Last week I came across this article titled, Balancing AMC Mission, in the New England Journal of Medicine. The article talks about how Massachusetts hospitals – specifically Mass General and Brigham & Women’s – have reduced costs in response to Massachusetts' healthcare reform bill passed back in 2006. As part of the reform, these hospitals participated in risk-based based contracts with commercial payers and Medicaid and Medicare. The contracts, covering 400,000 lives, have them share risk for medical expenses for patients who see primary care physicians (PCPs) in their network. If the cost of caring for the patients that see a PCP in their network exceeds that of a comparison group, they pay a penalty; if it’s lower than the comparison group, they share in the savings.

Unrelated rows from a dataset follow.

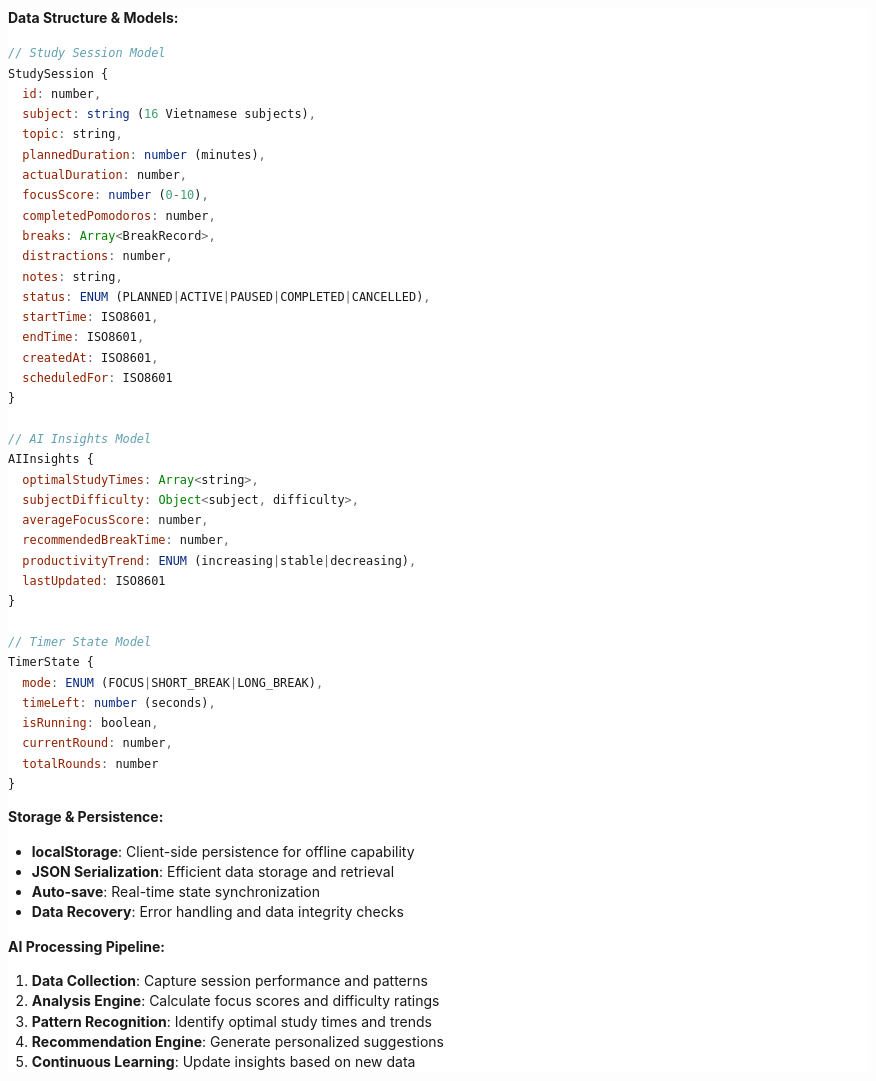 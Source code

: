 **Data Structure & Models:**
```javascript
// Study Session Model
StudySession {
  id: number,
  subject: string (16 Vietnamese subjects),
  topic: string,
  plannedDuration: number (minutes),
  actualDuration: number,
  focusScore: number (0-10),
  completedPomodoros: number,
  breaks: Array<BreakRecord>,
  distractions: number,
  notes: string,
  status: ENUM (PLANNED|ACTIVE|PAUSED|COMPLETED|CANCELLED),
  startTime: ISO8601,
  endTime: ISO8601,
  createdAt: ISO8601,
  scheduledFor: ISO8601
}

// AI Insights Model
AIInsights {
  optimalStudyTimes: Array<string>,
  subjectDifficulty: Object<subject, difficulty>,
  averageFocusScore: number,
  recommendedBreakTime: number,
  productivityTrend: ENUM (increasing|stable|decreasing),
  lastUpdated: ISO8601
}

// Timer State Model
TimerState {
  mode: ENUM (FOCUS|SHORT_BREAK|LONG_BREAK),
  timeLeft: number (seconds),
  isRunning: boolean,
  currentRound: number,
  totalRounds: number
}
```

**Storage & Persistence:**
- **localStorage**: Client-side persistence for offline capability
- **JSON Serialization**: Efficient data storage and retrieval
- **Auto-save**: Real-time state synchronization
- **Data Recovery**: Error handling and data integrity checks

**AI Processing Pipeline:**
1. **Data Collection**: Capture session performance and patterns
2. **Analysis Engine**: Calculate focus scores and difficulty ratings
3. **Pattern Recognition**: Identify optimal study times and trends
4. **Recommendation Engine**: Generate personalized suggestions
5. **Continuous Learning**: Update insights based on new data
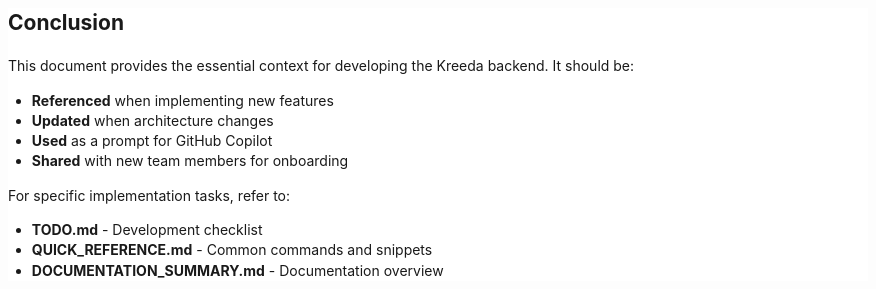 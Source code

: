 
## Conclusion

This document provides the essential context for developing the Kreeda backend. It should be:
- **Referenced** when implementing new features
- **Updated** when architecture changes
- **Used** as a prompt for GitHub Copilot
- **Shared** with new team members for onboarding

For specific implementation tasks, refer to:
- **TODO.md** - Development checklist
- **QUICK_REFERENCE.md** - Common commands and snippets
- **DOCUMENTATION_SUMMARY.md** - Documentation overview
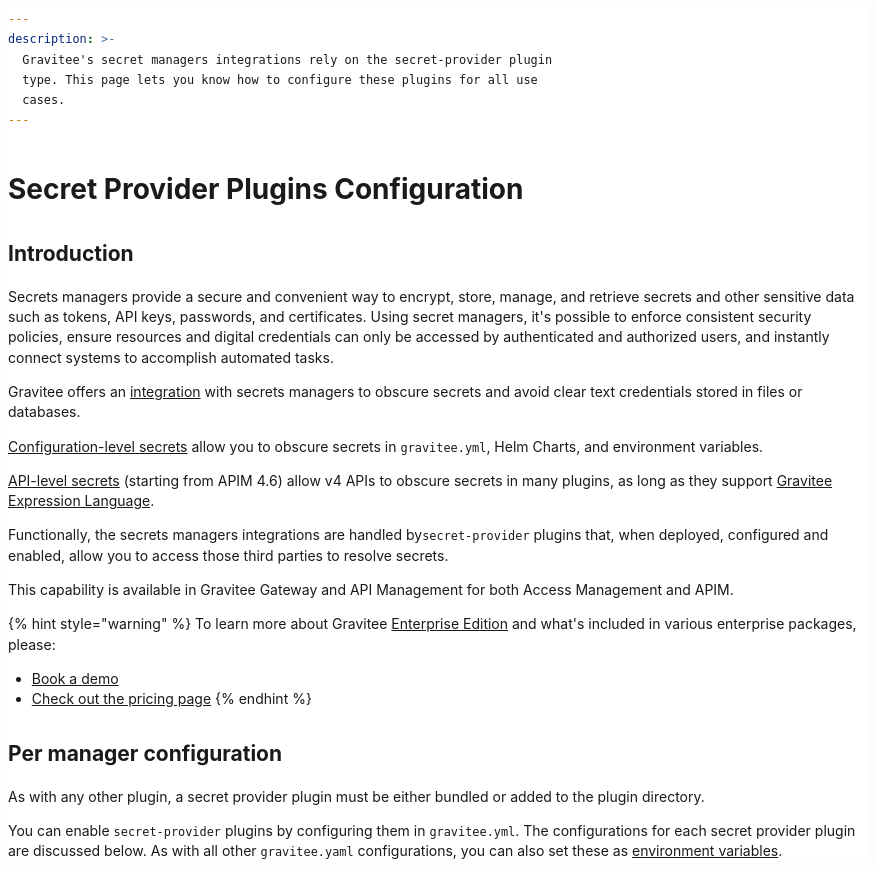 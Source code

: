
 ```yaml
---
description: >-
  Gravitee's secret managers integrations rely on the secret-provider plugin
  type. This page lets you know how to configure these plugins for all use
  cases.
---
```


# Secret Provider Plugins Configuration

## Introduction

Secrets managers provide a secure and convenient way to encrypt, store, manage, and retrieve secrets and other sensitive data such as tokens, API keys, passwords, and certificates. Using secret managers, it's possible to enforce consistent security policies, ensure resources and digital credentials can only be accessed by authenticated and authorized users, and instantly connect systems to accomplish automated tasks.

Gravitee offers an [integration](../../getting-started/integrations.md#secret-managers-integration) with secrets managers to obscure secrets and avoid clear text credentials stored in files or databases.

[Configuration-level secrets](configuration-level-secrets.md) allow you to obscure secrets in `gravitee.yml`, Helm Charts, and environment variables.

[API-level secrets](../../configure-v4-apis/api-level-secrets.md) (starting from APIM 4.6) allow v4 APIs to obscure secrets in many plugins, as long as they support [Gravitee Expression Language](../../getting-started/gravitee-expression-language.md). &#x20;

Functionally, the secrets managers integrations are handled by`secret-provider` plugins that, when deployed, configured and enabled, allow you to access those third parties to resolve secrets.&#x20;

This capability is available in Gravitee Gateway and API Management for both Access Management and APIM.

{% hint style="warning" %}
To learn more about Gravitee [Enterprise Edition](../../overview/enterprise-edition.md) and what's included in various enterprise packages, please:

* [Book a demo](https://app.gitbook.com/o/8qli0UVuPJ39JJdq9ebZ/s/rYZ7tzkLjFVST6ex6Jid/)
* [Check out the pricing page](https://www.gravitee.io/pricing)
{% endhint %}

## Per manager configuration

As with any other plugin, a secret provider plugin must be either bundled or added to the plugin directory.

You can enable `secret-provider` plugins by configuring them in `gravitee.yml`. The configurations for each secret provider plugin are discussed below. As with all other `gravitee.yaml` configurations, you can also set these as [environment variables](../environment-properties.md#using-environment-variables-in-different-installation-methods).
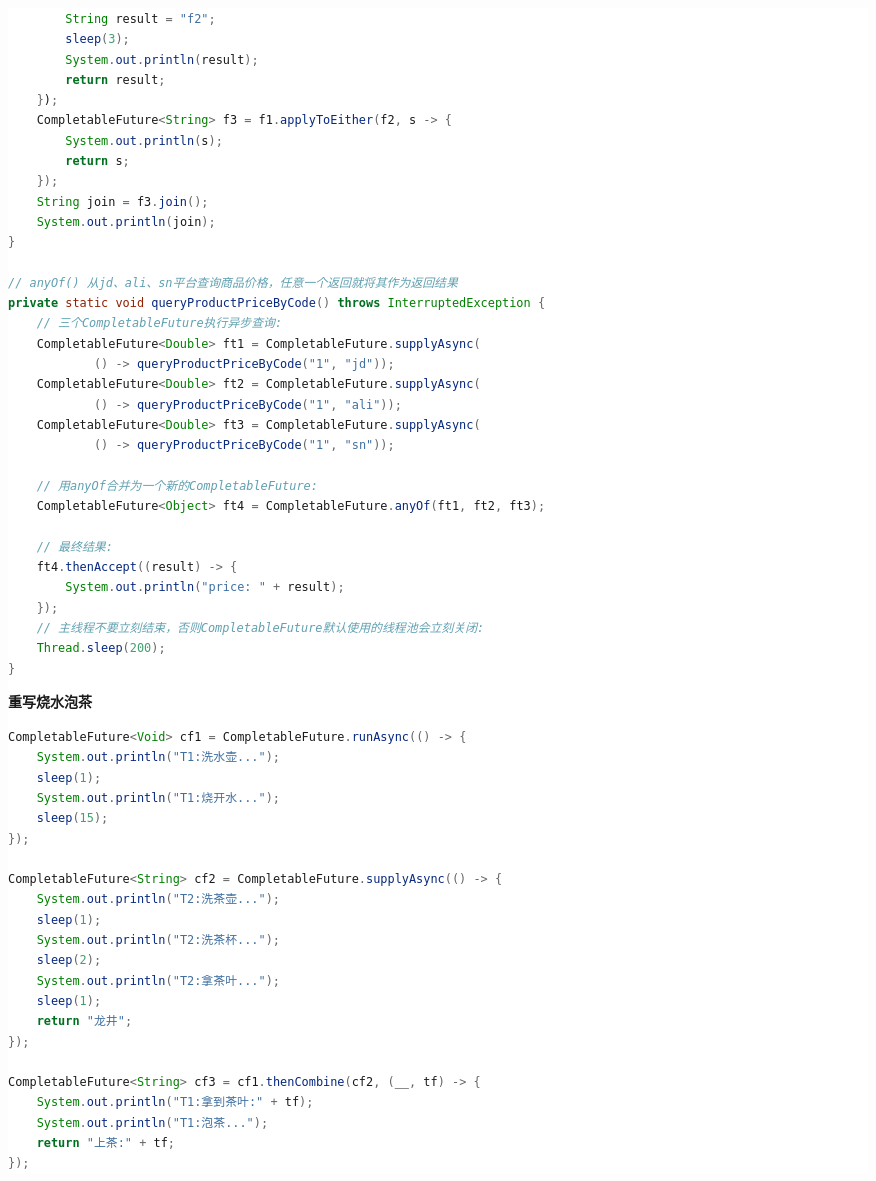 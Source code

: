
 ```java
        String result = "f2";
        sleep(3);
        System.out.println(result);
        return result;
	});
	CompletableFuture<String> f3 = f1.applyToEither(f2, s -> {
        System.out.println(s);
        return s;
	});
	String join = f3.join();
	System.out.println(join);
}

// anyOf() 从jd、ali、sn平台查询商品价格，任意一个返回就将其作为返回结果
private static void queryProductPriceByCode() throws InterruptedException {
	// 三个CompletableFuture执行异步查询:
	CompletableFuture<Double> ft1 = CompletableFuture.supplyAsync(
            () -> queryProductPriceByCode("1", "jd"));
	CompletableFuture<Double> ft2 = CompletableFuture.supplyAsync(
            () -> queryProductPriceByCode("1", "ali"));
	CompletableFuture<Double> ft3 = CompletableFuture.supplyAsync(
            () -> queryProductPriceByCode("1", "sn"));

	// 用anyOf合并为一个新的CompletableFuture:
	CompletableFuture<Object> ft4 = CompletableFuture.anyOf(ft1, ft2, ft3);

	// 最终结果:
	ft4.thenAccept((result) -> {
		System.out.println("price: " + result);
	});
	// 主线程不要立刻结束，否则CompletableFuture默认使用的线程池会立刻关闭:
    Thread.sleep(200);
}
```

**重写烧水泡茶**

```java
CompletableFuture<Void> cf1 = CompletableFuture.runAsync(() -> {
	System.out.println("T1:洗水壶...");
	sleep(1);
	System.out.println("T1:烧开水...");
	sleep(15);
});

CompletableFuture<String> cf2 = CompletableFuture.supplyAsync(() -> {
	System.out.println("T2:洗茶壶...");
	sleep(1);
	System.out.println("T2:洗茶杯...");
	sleep(2);
	System.out.println("T2:拿茶叶...");
	sleep(1);
	return "龙井";
});

CompletableFuture<String> cf3 = cf1.thenCombine(cf2, (__, tf) -> {
	System.out.println("T1:拿到茶叶:" + tf);
	System.out.println("T1:泡茶...");
	return "上茶:" + tf;
});
```
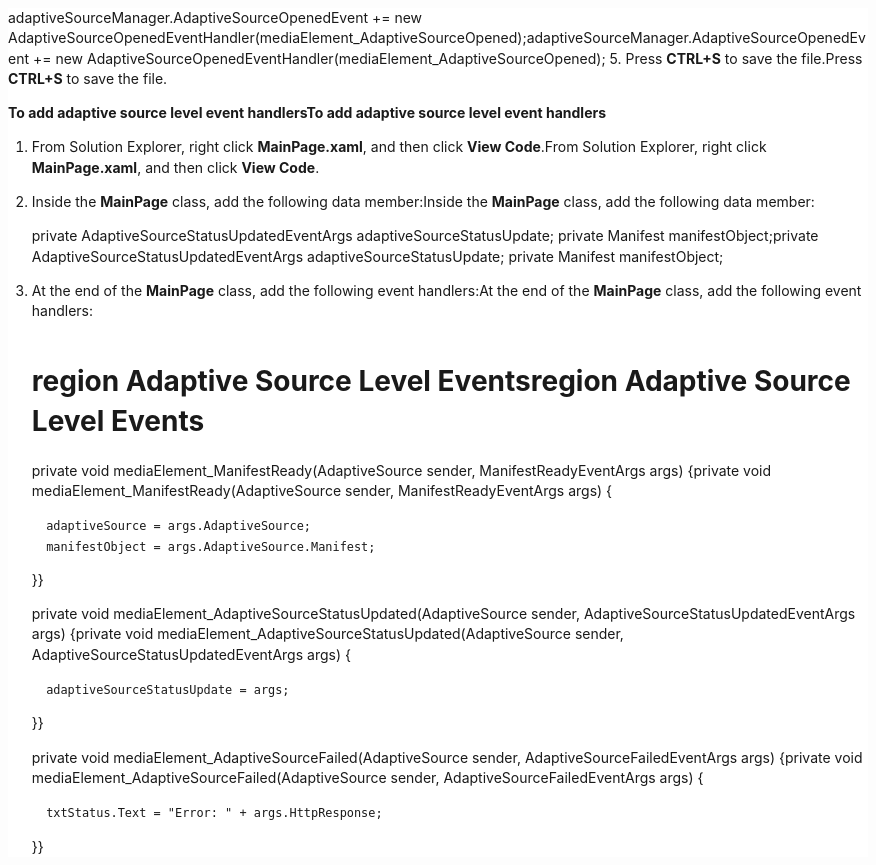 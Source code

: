    <span data-ttu-id="ccbc7-267">adaptiveSourceManager.AdaptiveSourceOpenedEvent +=   new AdaptiveSourceOpenedEventHandler(mediaElement_AdaptiveSourceOpened);</span><span class="sxs-lookup"><span data-stu-id="ccbc7-267">adaptiveSourceManager.AdaptiveSourceOpenedEvent +=   new AdaptiveSourceOpenedEventHandler(mediaElement_AdaptiveSourceOpened);</span></span>
5. <span data-ttu-id="ccbc7-268">Press **CTRL+S** to save the file.</span><span class="sxs-lookup"><span data-stu-id="ccbc7-268">Press **CTRL+S** to save the file.</span></span>

<span data-ttu-id="ccbc7-269">**To add adaptive source level event handlers**</span><span class="sxs-lookup"><span data-stu-id="ccbc7-269">**To add adaptive source level event handlers**</span></span>

1. <span data-ttu-id="ccbc7-270">From Solution Explorer, right click **MainPage.xaml**, and then click **View Code**.</span><span class="sxs-lookup"><span data-stu-id="ccbc7-270">From Solution Explorer, right click **MainPage.xaml**, and then click **View Code**.</span></span>
2. <span data-ttu-id="ccbc7-271">Inside the **MainPage** class, add the following data member:</span><span class="sxs-lookup"><span data-stu-id="ccbc7-271">Inside the **MainPage** class, add the following data member:</span></span>
   
     <span data-ttu-id="ccbc7-272">private AdaptiveSourceStatusUpdatedEventArgs adaptiveSourceStatusUpdate;   private Manifest manifestObject;</span><span class="sxs-lookup"><span data-stu-id="ccbc7-272">private AdaptiveSourceStatusUpdatedEventArgs adaptiveSourceStatusUpdate;   private Manifest manifestObject;</span></span>
3. <span data-ttu-id="ccbc7-273">At the end of the **MainPage** class, add the following event handlers:</span><span class="sxs-lookup"><span data-stu-id="ccbc7-273">At the end of the **MainPage** class, add the following event handlers:</span></span>
   
   # <a name="region-adaptive-source-level-events"></a><span data-ttu-id="ccbc7-274">region Adaptive Source Level Events</span><span class="sxs-lookup"><span data-stu-id="ccbc7-274">region Adaptive Source Level Events</span></span>
     <span data-ttu-id="ccbc7-275">private void mediaElement_ManifestReady(AdaptiveSource sender, ManifestReadyEventArgs args)   {</span><span class="sxs-lookup"><span data-stu-id="ccbc7-275">private void mediaElement_ManifestReady(AdaptiveSource sender, ManifestReadyEventArgs args)   {</span></span>
   
         adaptiveSource = args.AdaptiveSource;
         manifestObject = args.AdaptiveSource.Manifest;
     <span data-ttu-id="ccbc7-276">}</span><span class="sxs-lookup"><span data-stu-id="ccbc7-276">}</span></span>
   
     <span data-ttu-id="ccbc7-277">private void mediaElement_AdaptiveSourceStatusUpdated(AdaptiveSource sender, AdaptiveSourceStatusUpdatedEventArgs args)   {</span><span class="sxs-lookup"><span data-stu-id="ccbc7-277">private void mediaElement_AdaptiveSourceStatusUpdated(AdaptiveSource sender, AdaptiveSourceStatusUpdatedEventArgs args)   {</span></span>
   
         adaptiveSourceStatusUpdate = args;
     <span data-ttu-id="ccbc7-278">}</span><span class="sxs-lookup"><span data-stu-id="ccbc7-278">}</span></span>
   
     <span data-ttu-id="ccbc7-279">private void mediaElement_AdaptiveSourceFailed(AdaptiveSource sender, AdaptiveSourceFailedEventArgs args)   {</span><span class="sxs-lookup"><span data-stu-id="ccbc7-279">private void mediaElement_AdaptiveSourceFailed(AdaptiveSource sender, AdaptiveSourceFailedEventArgs args)   {</span></span>
   
         txtStatus.Text = "Error: " + args.HttpResponse;
     <span data-ttu-id="ccbc7-280">}</span><span class="sxs-lookup"><span data-stu-id="ccbc7-280">}</span></span>
    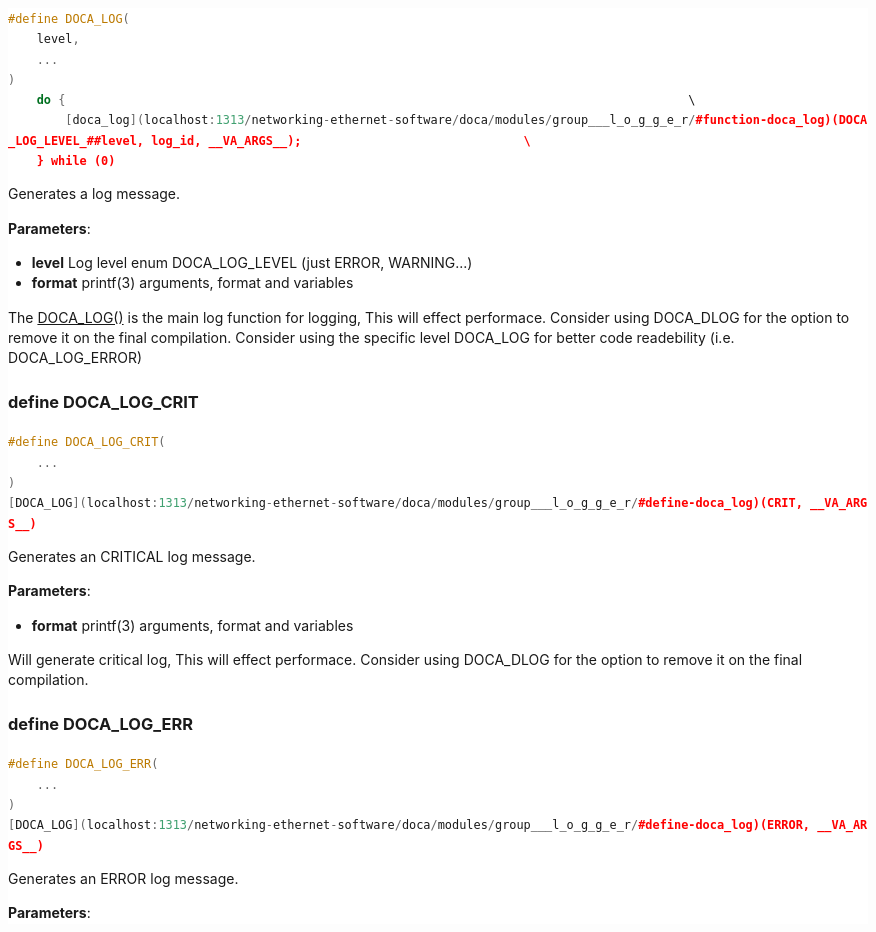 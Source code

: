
 ```cpp
#define DOCA_LOG(
    level,
    ...
)
	do {                                                                                       \
		[doca_log](localhost:1313/networking-ethernet-software/doca/modules/group___l_o_g_g_e_r/#function-doca_log)(DOCA_LOG_LEVEL_##level, log_id, __VA_ARGS__);                               \
	} while (0)
```

Generates a log message. 

**Parameters**: 

  * **level** Log level enum DOCA_LOG_LEVEL (just ERROR, WARNING...) 
  * **format** printf(3) arguments, format and variables 


The [DOCA_LOG()](localhost:1313/networking-ethernet-software/doca/modules/group___l_o_g_g_e_r/#define-doca_log) is the main log function for logging, This will effect performace. Consider using DOCA_DLOG for the option to remove it on the final compilation. Consider using the specific level DOCA_LOG for better code readebility (i.e. DOCA_LOG_ERROR)


### define DOCA_LOG_CRIT

```cpp
#define DOCA_LOG_CRIT(
    ...
)
[DOCA_LOG](localhost:1313/networking-ethernet-software/doca/modules/group___l_o_g_g_e_r/#define-doca_log)(CRIT, __VA_ARGS__)
```

Generates an CRITICAL log message. 

**Parameters**: 

  * **format** printf(3) arguments, format and variables 


Will generate critical log, This will effect performace. Consider using DOCA_DLOG for the option to remove it on the final compilation.


### define DOCA_LOG_ERR

```cpp
#define DOCA_LOG_ERR(
    ...
)
[DOCA_LOG](localhost:1313/networking-ethernet-software/doca/modules/group___l_o_g_g_e_r/#define-doca_log)(ERROR, __VA_ARGS__)
```

Generates an ERROR log message. 

**Parameters**:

A lot of people have compared this approach – commonly known as an ACO (Accountable Care Organization) -- to the HMO failure of the 1990’s. The authors in the article point out a few reasons why this time it’s different that I thought were worth posting here:
- While the focus of the approach is on coordinating care through a PCP, specialists are much more involved in the coordination this time through automated referral management, virtual visits from specialists, team based care and home monitoring. As an example, they’re reducing costs for diabetes care by automating referrals to diabetes counselors and they’ve identified opportunities to do phone consultations with specialists, as opposed to face to face visits.
- They’ve added 71 “high-risk care managers”. These managers work closely with the PCP in coordinating the care for 200 high-risk patients. The additional investment in this population is a huge step forward. As we know, the 80/20 rule applies to healthcare – 20% of patients drive 80% of costs.
- They’ve consolidated all of their clinical and administrative systems into one electronic system – allowing for better, more efficient care coordination.
- Risk is now shared across their hospitals and their physicians group as opposed to centering risk and responsibility on the PCP.
These are significant differences that have resulted in some early signs of cost reduction. It’s refreshing to see super successful, massive hospitals getting on board and innovating as we move towards a system that manages health instead of manages sickness.